Quickly, though, some of her opponents and the state Democratic chairman fired back at Handel, saying she’s the proverbial pot calling the kettle black.
Speaking at a kickoff event for “Women for Handel” in Atlanta, Handel said that she has the best chance of put an “end to the decades-old culture of abuse and corruption in Georgia politics” and begin “a new era of new leadership and ethical governance.
“We’ve all heard or read the stories of sex, lies and lobbyists” at our state capital where legislation passes or fails based on the size of contributions or the elegance of a dinner or trip,” she said. “This is not public service. It’s not what we elect our leaders to do. And, we need to clean it up and refocus our energies and efforts on putting the business of the people of Georgia first.

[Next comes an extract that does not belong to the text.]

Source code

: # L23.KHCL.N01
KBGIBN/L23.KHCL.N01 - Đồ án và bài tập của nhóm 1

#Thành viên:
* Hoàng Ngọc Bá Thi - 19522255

“If we are going to end this cycle of abuse and corruption … if we’re going to get real progress on the issues our state is facing … it’s going to take radical change and reform. And, ladies, it is time for exactly that. It is time for leadership that will shake things up and clean things up.”

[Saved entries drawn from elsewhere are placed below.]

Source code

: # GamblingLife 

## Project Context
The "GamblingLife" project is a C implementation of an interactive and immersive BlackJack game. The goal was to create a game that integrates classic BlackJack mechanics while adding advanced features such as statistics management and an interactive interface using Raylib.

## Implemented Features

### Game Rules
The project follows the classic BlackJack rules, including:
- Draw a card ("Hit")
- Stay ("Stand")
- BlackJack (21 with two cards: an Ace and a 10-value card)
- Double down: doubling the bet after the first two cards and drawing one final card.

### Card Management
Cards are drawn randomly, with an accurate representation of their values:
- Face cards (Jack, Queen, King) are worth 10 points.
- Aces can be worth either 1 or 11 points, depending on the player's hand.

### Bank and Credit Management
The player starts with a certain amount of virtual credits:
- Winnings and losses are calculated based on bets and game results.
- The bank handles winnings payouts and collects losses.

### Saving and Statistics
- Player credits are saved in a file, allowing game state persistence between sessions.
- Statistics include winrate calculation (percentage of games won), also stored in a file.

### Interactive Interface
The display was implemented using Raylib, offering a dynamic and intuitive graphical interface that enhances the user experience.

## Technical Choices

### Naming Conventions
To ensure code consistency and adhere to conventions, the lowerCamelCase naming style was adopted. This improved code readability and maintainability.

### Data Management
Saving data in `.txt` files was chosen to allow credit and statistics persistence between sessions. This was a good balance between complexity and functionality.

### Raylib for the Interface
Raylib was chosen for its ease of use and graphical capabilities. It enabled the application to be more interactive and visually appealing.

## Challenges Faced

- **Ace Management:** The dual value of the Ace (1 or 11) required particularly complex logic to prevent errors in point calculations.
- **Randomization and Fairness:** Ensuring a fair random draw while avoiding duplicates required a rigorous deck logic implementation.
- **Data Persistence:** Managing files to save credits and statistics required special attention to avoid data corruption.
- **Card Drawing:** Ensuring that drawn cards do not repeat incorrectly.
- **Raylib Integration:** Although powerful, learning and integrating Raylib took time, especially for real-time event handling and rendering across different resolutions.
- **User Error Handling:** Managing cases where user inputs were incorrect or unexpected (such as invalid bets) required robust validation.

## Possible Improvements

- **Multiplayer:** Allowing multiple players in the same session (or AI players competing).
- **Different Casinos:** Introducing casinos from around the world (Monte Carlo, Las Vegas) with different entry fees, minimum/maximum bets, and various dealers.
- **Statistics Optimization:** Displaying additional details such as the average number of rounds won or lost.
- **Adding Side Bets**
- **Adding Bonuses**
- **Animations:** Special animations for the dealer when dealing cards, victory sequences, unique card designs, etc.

Handel was introduced at Tuesday’s event by retired U.S. Navy Admiral Marty Evans, the first woman to command a Naval Station, who chaired the task force to address gender issues in the wake of the Tailhook scandal in the 1990s. Handel likened the culture at the state Capitol to that of the U.S. Navy in those days and called for a shakeup in state government similar to the culture change the Navy underwent at that time.

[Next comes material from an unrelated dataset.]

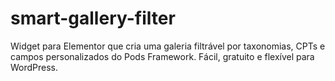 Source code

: # smart-gallery-filter
Widget para Elementor que cria uma galeria filtrável por taxonomias, CPTs e campos personalizados do Pods Framework. Fácil, gratuito e flexível para WordPress.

“When one group of people … one type of people … controls an organization for too long, problems eventually develop,” she said. “The group in charge begins to see itself as all-powerful with no real sense of accountability to anyone other than themselves. The group’s focus on staying in power overshadows the power of the mission.”
Handel has proposed a strict set of ethical guidelines she believes would substantially address ethical abuses in state government. The only female among seven Republicans, five Democrats and a Libertarian seeking the governorship, Handel resigned last week as secretary of state because, she said, she wanted to focus on the campaign. All but Democrat Carl Camon, Republican Ray McBerry and Libertarian John Monds have held state office.
Republicans in Georgia are plagued with scandals, particularly former House Speaker Glenn Richardson (R-Paulding County), U.S. Rep. Nathan Deal (R-Ga.) and Insurance Commissioner John Oxendine. After Richardson’s recent resignation, Handel said in an interview that she was told after being elected secretary of state that the best way for her to succeed with the Legislature was to hire a “young hottie as my legislative person.”
Georgia Democratic Party Chairwoman Jane Kidd said she’s not impressed with Handel’s speech.
“Where was Karen Handel before ethics became a front-page story?” Kidd said. “Karen Handel was part of the Republican leadership that saw the General Assembly turn into a frat house, but she didn’t say a word.”
Meanwhile, Oxendine and another Republican gubernatorial hopeful, Rep. Austin Scott (R-Tifton), fired back against Handel.
“I have said that I cannot lift Georgia up by tearing other people down,” Oxendine said. “If you want a candidate that will resort to negative personal attacks, I am not your candidate.”
Added Scott: “I have taken less money from lobbyists that Karen has. I have already returned every contribution made by lobbyists to this campaign, and I challenge Karen to do the same.”
Other Republican candidates for governor are state Sen. Jeff Chapman of Brunswick, former state Sen. Eric Johnson of Savannah, and states rights activist Ray McBerry. Democratic candidates for governor are Attorney General Thurbert Baker, former Gov. Roy Barnes, House Minority Leader DuBose Porter of Dublin, and former Adjutant Gen. David Poythress.